2. Synthesis of Heme
Heme is synthesized from glycine and succinyl CoA (Fig. 42.3), which condense in the initial reaction to form δ-aminolevulinic acid (δ-ALA) (Fig. 42.4). The enzyme that catalyzes this reaction, δ-ALA synthase, requires the participation of pyridoxal phosphate, as the reaction is an amino acid decarboxylation reaction (glycine is decarboxylated; see Chapter 37).
The next reaction of heme synthesis is catalyzed by δ-ALA dehydratase, in which two molecules of δ-ALA condense to form the pyrrole, porphobilinogen (Fig. 42.5). Four of these pyrrole rings condense to form a linear chain and then a series of porphyrinogens. The side chains of these porphyrinogens initially contain acetate (A) and propionate (P) groups. The acetyl groups are decarboxylated to form methyl groups. Then the first two propionyl side chains are decarboxylated and oxidized to vinyl groups, forming a protoporphyrinogen. The methylene bridges are subsequently oxidized to form protoporphyrin IX (see Fig. 42.3). Heme is red and is responsible for the color of red blood cells and of muscles that contain a large number of mitochondria.
In the final step of the pathway, iron (as Fe2+) is incorporated into protoporphyrin IX in a reaction catalyzed by ferrochelatase (also known as heme synthase).
3. Source of Iron
Iron, which is obtained from the diet, has a US Recommended Dietary Allowance (RDA) of 10 mg for men and postmenopausal women and 15 mg for premenopausal women. The average daily US diet contains 10 to 50 mg of iron. However, only 10% to 15% is normally absorbed, and iron deficiencies are fairly common. The iron in meats is in the form of heme, which is readily absorbed. The nonheme iron in plants is not as readily absorbed, in part because plants often contain oxalates, phytates, tannins, and other phenolic compounds that chelate or form insoluble precipitates with iron, preventing its absorption. Conversely, vitamin C (ascorbic acid) increases the uptake of nonheme iron from the digestive tract. The uptake of iron is also increased in times of need by mechanisms that are not yet understood. Iron is absorbed in the ferrous (Fe2+) state (Fig. 42.6) but is oxidized to the ferric state by a ferroxidase known as ceruloplasmin (a copper-containing enzyme) for transport through the body.

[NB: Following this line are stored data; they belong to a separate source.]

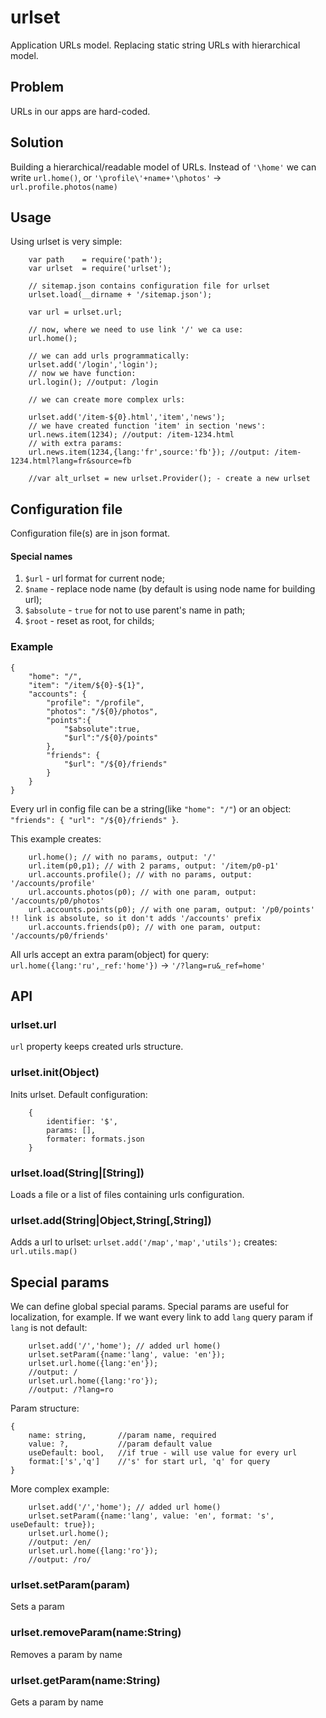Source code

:# urlset

Application URLs model. Replacing static string URLs with hierarchical model.

## Problem

URLs in our apps are hard-coded.

## Solution

Building a hierarchical/readable model of URLs.
Instead of `'\home'` we can write `url.home()`, or `'\profile\'+name+'\photos'` -> `url.profile.photos(name)`

## Usage

Using urlset is very simple:
```
	var path	= require('path');
	var urlset	= require('urlset');

	// sitemap.json contains configuration file for urlset
	urlset.load(__dirname + '/sitemap.json');

	var url	= urlset.url;

	// now, where we need to use link '/' we ca use:
	url.home();

	// we can add urls programmatically:
	urlset.add('/login','login');
	// now we have function:
	url.login(); //output: /login

	// we can create more complex urls:

	urlset.add('/item-${0}.html','item','news');
	// we have created function 'item' in section 'news':
	url.news.item(1234); //output: /item-1234.html
	// with extra params:
	url.news.item(1234,{lang:'fr',source:'fb'}); //output: /item-1234.html?lang=fr&source=fb

	//var alt_urlset = new urlset.Provider(); - create a new urlset

```

## Configuration file

Configuration file(s) are in json format.

#### Special names
1. `$url` - url format for current node;
2. `$name` - replace node name (by default is using node name for building url);
3. `$absolute` - `true` for not to use parent's name in path;
4. `$root` - reset as root, for childs;

### Example
```
{
	"home": "/",
	"item": "/item/${0}-${1}",
	"accounts": {
		"profile": "/profile",
		"photos": "/${0}/photos",
		"points":{
			"$absolute":true,
			"$url":"/${0}/points"
		},
		"friends": {
			"$url": "/${0}/friends"
		}
	}
}
```
Every url in config file can be a string(like `"home": "/"`) or an object: `"friends": { "url": "/${0}/friends" }`.

This example creates:
```
	url.home(); // with no params, output: '/'
	url.item(p0,p1); // with 2 params, output: '/item/p0-p1'
	url.accounts.profile(); // with no params, output: '/accounts/profile'
	url.accounts.photos(p0); // with one param, output: '/accounts/p0/photos'
	url.accounts.points(p0); // with one param, output: '/p0/points' !! link is absolute, so it don't adds '/accounts' prefix
	url.accounts.friends(p0); // with one param, output: '/accounts/p0/friends'
```

All urls accept an extra param(object) for query: `url.home({lang:'ru',_ref:'home'})` -> `'/?lang=ru&_ref=home'`

## API

### urlset.url

`url` property keeps created urls structure.

### urlset.init(Object)
Inits urlset. Default configuration:
```
	{
		identifier: '$',
		params: [],
		formater: formats.json
	}
```

### urlset.load(String|[String])

Loads a file or a list of files containing urls configuration.


### urlset.add(String|Object,String[,String])

Adds a url to urlset: `urlset.add('/map','map','utils');` creates: `url.utils.map()`

## Special params

We can define global special params. Special params are useful for localization, for example.
If we want every link to add `lang` query param if `lang` is not default:
```
	urlset.add('/','home'); // added url home()
	urlset.setParam({name:'lang', value: 'en'});
	urlset.url.home({lang:'en'});
	//output: /
	urlset.url.home({lang:'ro'});
	//output: /?lang=ro
```

Param structure:
```
{
	name: string,		//param name, required
	value: ?,			//param default value
	useDefault: bool,	//if true - will use value for every url
	format:['s','q']	//'s' for start url, 'q' for query
}
```
More complex example:
```
	urlset.add('/','home'); // added url home()
	urlset.setParam({name:'lang', value: 'en', format: 's', useDefault: true});
	urlset.url.home();
	//output: /en/
	urlset.url.home({lang:'ro'});
	//output: /ro/
```

### urlset.setParam(param)

Sets a param

### urlset.removeParam(name:String)

Removes a param by name

### urlset.getParam(name:String)

Gets a param by name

Because free iron is toxic, it is usually found in the body bound to proteins (see Fig. 42.6). Iron is carried in the blood (as Fe3+) by the protein apotransferrin, with which it forms a complex known as transferrin. Transferrin is usually only one-third saturated with iron. The total iron-binding capacity of blood, due mainly to its content of transferrin, is approximately 300 μg/dL. Transferrin, with bound iron, binds to the transferrin receptor on the cell surface and the complex is internalized into the cell. The internalized membrane develops into an endosome, with a slightly acidic pH. The iron is reduced by a membrane-bound oxidoreductase and the ferrous iron is transported out of the endosome into the cytoplasm via the divalent metal ion transporter 1 (DMT-1). Once in the cytoplasm, the iron is shunted to necessary enzymes, or can be oxidized and bind to ferritin for long-term storage.